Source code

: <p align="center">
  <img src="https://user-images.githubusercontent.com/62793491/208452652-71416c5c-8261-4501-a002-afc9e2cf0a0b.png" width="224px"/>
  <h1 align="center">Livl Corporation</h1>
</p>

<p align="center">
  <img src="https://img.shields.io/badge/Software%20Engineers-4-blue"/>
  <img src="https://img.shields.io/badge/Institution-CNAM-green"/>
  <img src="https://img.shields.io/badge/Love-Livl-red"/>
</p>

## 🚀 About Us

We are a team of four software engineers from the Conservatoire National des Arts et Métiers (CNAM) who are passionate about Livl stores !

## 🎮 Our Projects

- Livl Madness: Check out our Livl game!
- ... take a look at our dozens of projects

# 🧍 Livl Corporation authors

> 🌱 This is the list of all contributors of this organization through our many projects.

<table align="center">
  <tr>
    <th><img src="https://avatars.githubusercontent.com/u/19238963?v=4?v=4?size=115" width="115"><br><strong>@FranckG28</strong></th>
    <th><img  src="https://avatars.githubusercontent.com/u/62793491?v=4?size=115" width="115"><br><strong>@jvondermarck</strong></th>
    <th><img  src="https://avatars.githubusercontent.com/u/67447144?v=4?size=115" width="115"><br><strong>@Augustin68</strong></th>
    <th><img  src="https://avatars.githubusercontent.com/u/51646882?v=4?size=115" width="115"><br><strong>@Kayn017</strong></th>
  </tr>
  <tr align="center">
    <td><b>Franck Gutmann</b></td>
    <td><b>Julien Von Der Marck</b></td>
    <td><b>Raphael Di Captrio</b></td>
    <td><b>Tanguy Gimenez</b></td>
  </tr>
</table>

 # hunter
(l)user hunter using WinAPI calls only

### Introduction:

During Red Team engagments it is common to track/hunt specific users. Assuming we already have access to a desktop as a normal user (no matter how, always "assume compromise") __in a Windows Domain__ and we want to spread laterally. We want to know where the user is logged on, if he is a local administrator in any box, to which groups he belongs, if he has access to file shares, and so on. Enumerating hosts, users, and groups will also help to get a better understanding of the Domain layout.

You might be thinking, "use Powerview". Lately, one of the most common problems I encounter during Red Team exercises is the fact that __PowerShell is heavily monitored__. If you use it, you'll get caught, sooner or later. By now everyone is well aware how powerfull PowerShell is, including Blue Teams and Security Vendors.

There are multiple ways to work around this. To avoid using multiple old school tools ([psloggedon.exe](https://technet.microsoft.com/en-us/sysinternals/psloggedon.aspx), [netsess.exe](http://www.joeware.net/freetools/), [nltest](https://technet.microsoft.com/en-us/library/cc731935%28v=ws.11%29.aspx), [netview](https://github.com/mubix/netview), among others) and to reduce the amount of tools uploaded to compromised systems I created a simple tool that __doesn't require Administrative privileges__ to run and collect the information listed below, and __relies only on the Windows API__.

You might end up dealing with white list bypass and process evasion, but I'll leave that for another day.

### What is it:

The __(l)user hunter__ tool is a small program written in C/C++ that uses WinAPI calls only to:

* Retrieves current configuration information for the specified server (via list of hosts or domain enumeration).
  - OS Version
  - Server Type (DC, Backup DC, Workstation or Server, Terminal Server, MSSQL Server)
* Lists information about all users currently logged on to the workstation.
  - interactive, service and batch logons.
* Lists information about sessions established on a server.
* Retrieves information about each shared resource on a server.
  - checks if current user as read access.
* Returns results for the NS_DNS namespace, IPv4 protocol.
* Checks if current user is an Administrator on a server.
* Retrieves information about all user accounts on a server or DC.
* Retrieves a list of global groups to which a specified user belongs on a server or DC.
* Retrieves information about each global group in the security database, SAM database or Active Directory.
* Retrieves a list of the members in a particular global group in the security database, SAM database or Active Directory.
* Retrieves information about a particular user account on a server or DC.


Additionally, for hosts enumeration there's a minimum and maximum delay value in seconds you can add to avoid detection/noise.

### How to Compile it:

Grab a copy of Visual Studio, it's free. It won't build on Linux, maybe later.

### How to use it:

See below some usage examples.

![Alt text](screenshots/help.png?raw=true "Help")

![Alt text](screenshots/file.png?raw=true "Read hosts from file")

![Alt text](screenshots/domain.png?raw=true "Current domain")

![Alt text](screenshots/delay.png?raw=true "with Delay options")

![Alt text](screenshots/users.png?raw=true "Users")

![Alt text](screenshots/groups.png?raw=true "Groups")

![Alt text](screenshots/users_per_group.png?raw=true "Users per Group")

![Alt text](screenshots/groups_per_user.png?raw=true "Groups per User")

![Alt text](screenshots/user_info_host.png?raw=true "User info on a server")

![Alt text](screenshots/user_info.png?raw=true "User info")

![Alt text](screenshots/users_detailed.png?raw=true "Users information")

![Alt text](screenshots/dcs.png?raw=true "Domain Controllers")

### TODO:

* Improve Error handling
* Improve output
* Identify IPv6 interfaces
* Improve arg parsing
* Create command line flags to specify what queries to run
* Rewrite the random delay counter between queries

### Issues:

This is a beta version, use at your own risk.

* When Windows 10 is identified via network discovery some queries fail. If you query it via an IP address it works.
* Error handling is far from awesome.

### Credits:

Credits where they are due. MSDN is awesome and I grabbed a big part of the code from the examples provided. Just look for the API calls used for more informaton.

☆ ☆ ☆ ☆ ☆ ☆ ☆

**Task objective**
Transcribe each entry exactly as it appears.

**Answer box**
Source code

: <p align="center">
  <img src="https://user-images.githubusercontent.com/62793491/208452652-71416c5c-8261-4501-a002-afc9e2cf0a0b.png" width="224px"/>
  <h1 align="center">Livl Corporation</h1>
</p>

<p align="center">
  <img src="https://img.shields.io/badge/Software%20Engineers-4-blue"/>
  <img src="https://img.shields.io/badge/Institution-CNAM-green"/>
  <img src="https://img.shields.io/badge/Love-Livl-red"/>
</p>

## 🚀 About Us

We are a team of four software engineers from the Conservatoire National des Arts et Métiers (CNAM) who are passionate about Livl stores !

## 🎮 Our Projects

- Livl Madness: Check out our Livl game!
- ... take a look at our dozens of projects

# 🧍 Livl Corporation authors

> 🌱 This is the list of all contributors of this organization through our many projects.

<table align="center">
  <tr>
    <th><img src="https://avatars.githubusercontent.com/u/19238963?v=4?v=4?size=115" width="115"><br><strong>@FranckG28</strong></th>
    <th><img  src="https://avatars.githubusercontent.com/u/62793491?v=4?size=115" width="115"><br><strong>@jvondermarck</strong></th>
    <th><img  src="https://avatars.githubusercontent.com/u/67447144?v=4?size=115" width="115"><br><strong>@Augustin68</strong></th>
    <th><img  src="https://avatars.githubusercontent.com/u/51646882?v=4?size=115" width="115"><br><strong>@Kayn017</strong></th>
  </tr>
  <tr align="center">
    <td><b>Franck Gutmann</b></td>
    <td><b>Julien Von Der Marck</b></td>
    <td><b>Raphael Di Captrio</b></td>
    <td><b>Tanguy Gimenez</b></td>
  </tr>
</table>

 # hunter
(l)user hunter using WinAPI calls only

### Introduction:

During Red Team engagments it is common to track/hunt specific users. Assuming we already have access to a desktop as a normal user (no matter how, always "assume compromise") __in a Windows Domain__ and we want to spread laterally. We want to know where the user is logged on, if he is a local administrator in any box, to which groups he belongs, if he has access to file shares, and so on. Enumerating hosts, users, and groups will also help to get a better understanding of the Domain layout.

You might be thinking, "use Powerview". Lately, one of the most common problems I encounter during Red Team exercises is the fact that __PowerShell is heavily monitored__. If you use it, you'll get caught, sooner or later. By now everyone is well aware how powerfull PowerShell is, including Blue Teams and Security Vendors.

There are multiple ways to work around this. To avoid using multiple old school tools ([psloggedon.exe](https://technet.microsoft.com/en-us/sysinternals/psloggedon.aspx), [netsess.exe](http://www.joeware.net/freetools/), [nltest](https://technet.microsoft.com/en-us/library/cc731935%28v=ws.11%29.aspx), [netview](https://github.com/mubix/netview), among others) and to reduce the amount of tools uploaded to compromised systems I created a simple tool that __doesn't require Administrative privileges__ to run and collect the information listed below, and __relies only on the Windows API__.

You might end up dealing with white list bypass and process evasion, but I'll leave that for another day.

### What is it:

The __(l)user hunter__ tool is a small program written in C/C++ that uses WinAPI calls only to:

* Retrieves current configuration information for the specified server (via list of hosts or domain enumeration).
  - OS Version
  - Server Type (DC, Backup DC, Workstation or Server, Terminal Server, MSSQL Server)
* Lists information about all users currently logged on to the workstation.
  - interactive, service and batch logons.
* Lists information about sessions established on a server.
* Retrieves information about each shared resource on a server.
  - checks if current user as read access.
* Returns results for the NS_DNS namespace, IPv4 protocol.
* Checks if current user is an Administrator on a server.
* Retrieves information about all user accounts on a server or DC.
* Retrieves a list of global groups to which a specified user belongs on a server or DC.
* Retrieves information about each global group in the security database, SAM database or Active Directory.
* Retrieves a list of the members in a particular global group in the security database, SAM database or Active Directory.
* Retrieves information about a particular user account on a server or DC.


Additionally, for hosts enumeration there's a minimum and maximum delay value in seconds you can add to avoid detection/noise.

### How to Compile it:

Grab a copy of Visual Studio, it's free. It won't build on Linux, maybe later.

### How to use it:

See below some usage examples.

![Alt text](screenshots/help.png?raw=true "Help")

![Alt text](screenshots/file.png?raw=true "Read hosts from file")

![Alt text](screenshots/domain.png?raw=true "Current domain")

![Alt text](screenshots/delay.png?raw=true "with Delay options")

![Alt text](screenshots/users.png?raw=true "Users")

![Alt text](screenshots/groups.png?raw=true "Groups")

![Alt text](screenshots/users_per_group.png?raw=true "Users per Group")

![Alt text](screenshots/groups_per_user.png?raw=true "Groups per User")

![Alt text](screenshots/user_info_host.png?raw=true "User info on a server")

![Alt text](screenshots/user_info.png?raw=true "User info")

![Alt text](screenshots/users_detailed.png?raw=true "Users information")

![Alt text](screenshots/dcs.png?raw=true "Domain Controllers")

### TODO:

* Improve Error handling
* Improve output
* Identify IPv6 interfaces
* Improve arg parsing
* Create command line flags to specify what queries to run
* Rewrite the random delay counter between queries

### Issues:

This is a beta version, use at your own risk.

* When Windows 10 is identified via network discovery some queries fail. If you query it via an IP address it works.
* Error handling is far from awesome.

### Credits:

Credits where they are due. MSDN is awesome and I grabbed a big part of the code from the examples provided. Just look for the API calls used for more informaton.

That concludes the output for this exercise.